Re: [stella] Thinking like a computer (harder than it sounds)

Subject: Re: [stella] Thinking like a computer (harder than it sounds)
From: Erik Mooney <emooney@xxxxxxxxxxxxxxxx>
Date: Thu, 27 May 1999 10:19:24 -0400 (EDT)
> Hey, gang.  This is one of my more technical questions here.  I'm still
> working on getting the hang of the (for lack of a better phrase)
> graphics engine, but it's coming along.

Engine?  More like a twenty-year-old BMX with no brakes :)

>      First, the control layout, so you can follow my logic.  The
> joystick moves the pointer between the spots for cards, empty or not. 

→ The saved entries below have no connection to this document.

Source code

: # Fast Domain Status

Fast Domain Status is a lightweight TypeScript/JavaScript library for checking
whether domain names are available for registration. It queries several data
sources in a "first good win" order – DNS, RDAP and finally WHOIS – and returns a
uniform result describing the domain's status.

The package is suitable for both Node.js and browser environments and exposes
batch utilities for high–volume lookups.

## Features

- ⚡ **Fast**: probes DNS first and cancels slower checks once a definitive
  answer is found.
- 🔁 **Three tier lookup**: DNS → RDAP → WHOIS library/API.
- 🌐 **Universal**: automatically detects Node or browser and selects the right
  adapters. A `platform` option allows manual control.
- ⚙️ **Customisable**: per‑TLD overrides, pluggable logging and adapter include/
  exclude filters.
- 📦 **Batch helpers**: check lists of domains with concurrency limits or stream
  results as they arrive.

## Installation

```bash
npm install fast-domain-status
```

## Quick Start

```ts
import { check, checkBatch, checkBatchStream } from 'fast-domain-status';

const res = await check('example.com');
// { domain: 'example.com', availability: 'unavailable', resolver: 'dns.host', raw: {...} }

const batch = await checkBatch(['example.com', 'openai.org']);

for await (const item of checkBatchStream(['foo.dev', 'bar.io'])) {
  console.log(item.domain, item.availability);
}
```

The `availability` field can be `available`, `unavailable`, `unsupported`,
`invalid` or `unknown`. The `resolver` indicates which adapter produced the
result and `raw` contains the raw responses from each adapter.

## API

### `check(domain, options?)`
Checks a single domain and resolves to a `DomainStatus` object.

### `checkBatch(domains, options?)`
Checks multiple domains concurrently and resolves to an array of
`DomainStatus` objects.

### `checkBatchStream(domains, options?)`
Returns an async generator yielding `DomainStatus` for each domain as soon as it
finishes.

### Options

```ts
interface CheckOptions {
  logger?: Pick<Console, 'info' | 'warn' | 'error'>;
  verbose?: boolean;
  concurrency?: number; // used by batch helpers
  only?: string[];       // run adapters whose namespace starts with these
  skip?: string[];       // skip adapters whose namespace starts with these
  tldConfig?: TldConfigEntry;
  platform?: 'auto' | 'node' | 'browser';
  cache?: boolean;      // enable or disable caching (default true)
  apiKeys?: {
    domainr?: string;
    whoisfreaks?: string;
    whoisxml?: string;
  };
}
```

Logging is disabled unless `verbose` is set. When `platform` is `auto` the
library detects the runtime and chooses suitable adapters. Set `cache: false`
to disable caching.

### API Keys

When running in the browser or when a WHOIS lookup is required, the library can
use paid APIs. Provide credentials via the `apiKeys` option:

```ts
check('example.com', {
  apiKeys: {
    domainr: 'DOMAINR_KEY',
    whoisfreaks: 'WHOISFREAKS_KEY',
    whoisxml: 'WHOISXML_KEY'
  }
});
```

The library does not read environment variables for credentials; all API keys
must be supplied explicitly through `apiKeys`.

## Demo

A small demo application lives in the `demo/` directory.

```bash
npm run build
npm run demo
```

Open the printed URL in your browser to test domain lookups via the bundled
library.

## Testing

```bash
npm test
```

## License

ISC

This, all in all, sounds like a carbon copy of the control scheme for
Windows solitaire.  That can easily be played with one pointing device and
one button, so don't worry about that :)

> whatever card is there and holds it (whether I'll do this by having the
> card flash or have it graphically moved somewhere else on the screen

Make it flash.  It's gonna be tough enough as-is to display all the
cards.. never mind trying to show one moving aorund the screen.

>      When the computer powers up, I put at memory location FFFC and
> FFFD the memory address it is to start running from (since it's a 6502,
> I put the last two bits of the location in the first register and the
> first to bits in the second register, right?).  At that location, I

It's little-endian ("little end first"), like Intel processors.  You've
got the general idea, but you put the low byte in FFFC and the high byte
in FFFD (dunno where you got "two bits" from.)  Also, the code doesn't
"put" the address into those locations... you hardcode that location (it's
ROM).  Odds are that you'll just put F000 at that location (00 in FFFC, F0
in FFFD) which will make the cart start running from the beginning of the
ROM address space (which is F000.)

>      I then start the VSYNC command stuff.  Since the computer will
> come back here once it is done drawing the screen, this is where to put
> the bulk of the commands.  First, I check for controller input,

Just to clarify... the "VSYNC command stuff" is holding the VSYNC bit high
for three scanlines worth of time.  Then, you have 37 scanlines worth of
time (2812 CPU cycles, around 800-1000 assembly instructions) before the
electron beam gets to the visible area of the TV screen.  During those
2812 cycles is where most game logic usually happens.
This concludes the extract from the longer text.